Bobby took this opportunity to teach me how to box.
If Tina was around, she would have told him something like: "Don't be teaching him how to punch people, that's not nice," but Tina wasn't around, nor were any parents. It was just us "men" (and my sister, but she was watching the snowy picture of a TV show; the Boston stations were a little weak out on the Cape).
Grabbing the little pillows off of a couch and handing me two of them, Bobby said "Come on, I'll teach you how to box"
We had to strip down to just our shorts. "You can be Mohammad Ali, I'll be Joe Frasier, he wears the red shorts."
He helped me with my stance and my crouch and how to hold the pillows in a defensive posture, and threw punches gentled-down to my six year old self.
I was hitting back and not wimping out, and I could tell that it made Bobby kind of proud of me. It was training that I just didn't get at home, with only a sister one year older around.
Then he said "You're just using your right, you need to switch them up to fake the guy out, here, try this!"

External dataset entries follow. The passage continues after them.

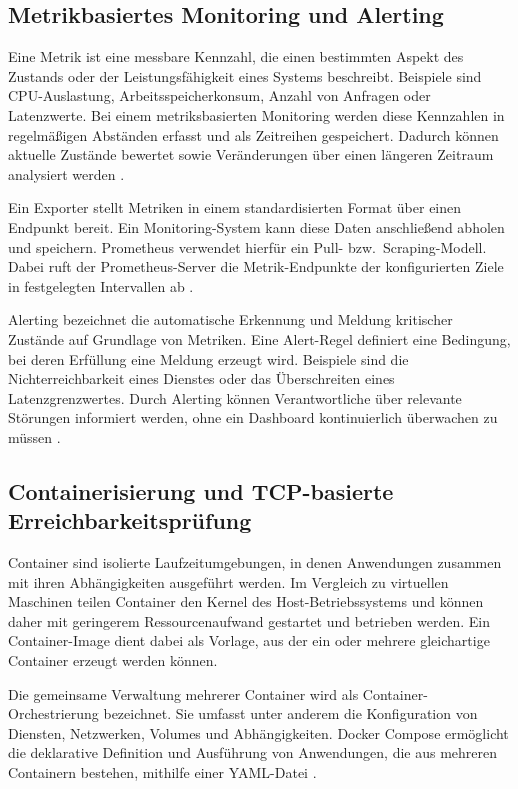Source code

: \subsection{Metrikbasiertes Monitoring und Alerting}

Eine Metrik ist eine messbare Kennzahl, die einen bestimmten Aspekt des Zustands oder der Leistungsfähigkeit eines Systems beschreibt. Beispiele sind CPU-Auslastung, Arbeitsspeicherkonsum, Anzahl von Anfragen oder Latenzwerte. Bei einem metriksbasierten Monitoring werden diese Kennzahlen in regelmäßigen Abständen erfasst und als Zeitreihen gespeichert. Dadurch können aktuelle Zustände bewertet sowie Veränderungen über einen längeren Zeitraum analysiert werden \cite{monitoring:prometheus}.

Ein Exporter stellt Metriken in einem standardisierten Format über einen Endpunkt bereit. Ein Monitoring-System kann diese Daten anschließend abholen und speichern. Prometheus verwendet hierfür ein Pull- bzw.\ Scraping-Modell. Dabei ruft der Prometheus-Server die Metrik-Endpunkte der konfigurierten Ziele in festgelegten Intervallen ab \cite{prometheus:configuration}.

Alerting bezeichnet die automatische Erkennung und Meldung kritischer Zustände auf Grundlage von Metriken. Eine Alert-Regel definiert eine Bedingung, bei deren Erfüllung eine Meldung erzeugt wird. Beispiele sind die Nichterreichbarkeit eines Dienstes oder das Überschreiten eines Latenzgrenzwertes. Durch Alerting können Verantwortliche über relevante Störungen informiert werden, ohne ein Dashboard kontinuierlich überwachen zu müssen \cite{prometheus:alerting-overview}.

\subsection{Containerisierung und TCP-basierte Erreichbarkeitsprüfung}

Container sind isolierte Laufzeitumgebungen, in denen Anwendungen zusammen mit ihren Abhängigkeiten ausgeführt werden. Im Vergleich zu virtuellen Maschinen teilen Container den Kernel des Host-Betriebssystems und können daher mit geringerem Ressourcenaufwand gestartet und betrieben werden. Ein Container-Image dient dabei als Vorlage, aus der ein oder mehrere gleichartige Container erzeugt werden können.

Die gemeinsame Verwaltung mehrerer Container wird als Container-Orchestrierung bezeichnet. Sie umfasst unter anderem die Konfiguration von Diensten, Netzwerken, Volumes und Abhängigkeiten. Docker Compose ermöglicht die deklarative Definition und Ausführung von Anwendungen, die aus mehreren Containern bestehen, mithilfe einer YAML-Datei \cite{docker:compose}.

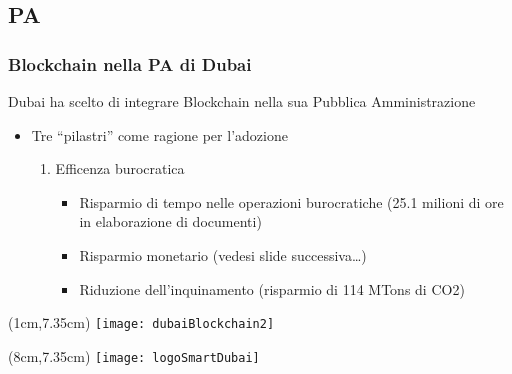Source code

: \subsection{PA}
\begin{frame}
 \frametitle{Blockchain nella PA di Dubai}

 Dubai ha scelto di integrare Blockchain nella sua Pubblica Amministrazione
 \begin{itemize}
  \item<1-> Tre ``pilastri'' come ragione per l'adozione
  \begin{enumerate}
   \item<2-> Efficenza burocratica
   \begin{itemize}
   \item<3-> Risparmio di tempo nelle operazioni burocratiche (25.1 milioni di
ore in elaborazione di documenti)
   \item<4-> Risparmio monetario (vedesi slide successiva\dots)
   \item<5-> Riduzione dell'inquinamento (risparmio di 114 MTons di CO2)
  \end{itemize}
  \end{enumerate}

 \end{itemize}


 \begin{textblock*}{5cm}(1cm,7.35cm)
  \texttt{[image: dubaiBlockchain2]}
 \end{textblock*}

 \begin{textblock*}{5cm}(8cm,7.35cm)
  \texttt{[image: logoSmartDubai]}
 \end{textblock*}

\end{frame}

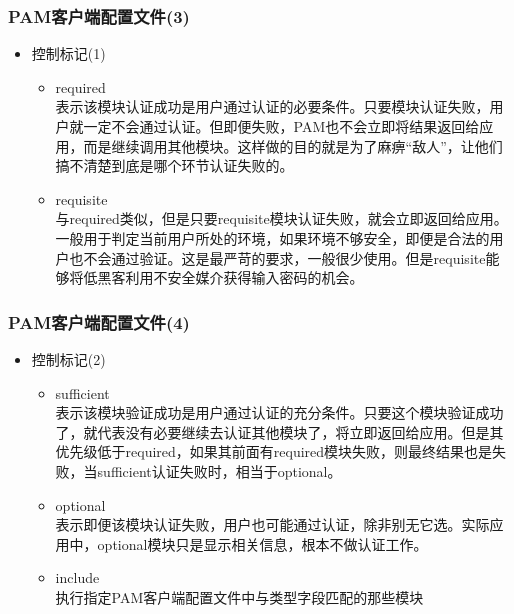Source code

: \documentclass[xcolor=svgnames,presentation]{beamer}
\begin{document}
\begin{frame}
\frametitle{PAM客户端配置文件(3)}
\label{sec-6-7}
\begin{itemize}

\item 控制标记(1)
\label{sec-6-7-1}%
\begin{itemize}

\item required\\
\label{sec-6-7-1-1}%
表示该模块认证成功是用户通过认证的必要条件。只要模块认证失败，用户就一定不会通过认证。但即便失败，PAM也不会立即将结果返回给应用，而是继续调用其他模块。这样做的目的就是为了麻痹“敌人”，让他们搞不清楚到底是哪个环节认证失败的。

\item requisite\\
\label{sec-6-7-1-2}%
与required类似，但是只要requisite模块认证失败，就会立即返回给应用。一般用于判定当前用户所处的环境，如果环境不够安全，即便是合法的用户也不会通过验证。这是最严苛的要求，一般很少使用。但是requisite能够将低黑客利用不安全媒介获得输入密码的机会。
\end{itemize} %
\end{itemize} %
\end{frame}
\begin{frame}
\frametitle{PAM客户端配置文件(4)}
\label{sec-6-8}
\begin{itemize}

\item 控制标记(2)
\label{sec-6-8-1}%
\begin{itemize}

\item sufficient\\
\label{sec-6-8-1-1}%
表示该模块验证成功是用户通过认证的充分条件。只要这个模块验证成功了，就代表没有必要继续去认证其他模块了，将立即返回给应用。但是其优先级低于required，如果其前面有required模块失败，则最终结果也是失败，当sufficient认证失败时，相当于optional。

\item optional\\
\label{sec-6-8-1-2}%
表示即便该模块认证失败，用户也可能通过认证，除非别无它选。实际应用中，optional模块只是显示相关信息，根本不做认证工作。

\item include\\
\label{sec-6-8-1-3}%
执行指定PAM客户端配置文件中与类型字段匹配的那些模块
\end{itemize} %
\end{itemize} %
\end{frame}
\end{document}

He showed me how to throw three lefts in a row and then (out of nowhere) a right, in order to fool the opponent.
"Now, you try"
I knew that Bobby already knew that I was going to throw three lefts and then a right (out of "nowhere") and I didn't like my prospects for success, but, for the purposes of instruction, Bobby played along.
My right pillow caught him "totally by surprise," whereupon he hit the cedarwood floor of our cottage hard, yelling "AAAAHHH" and rolled around in mock pain, saying "Frasier is down! Frasier is down"
And that was how I learned how to fight; in a cottage on Rolling Lane in Eastham, Mass which smelled like cedarwood, and where you had to put rice in the salt shaker, so the salt wouldn't cake up.
That night, I lay in my cot and listened to the sonic booms of the jets bombing the target ship, as boys much older than I learned to fight.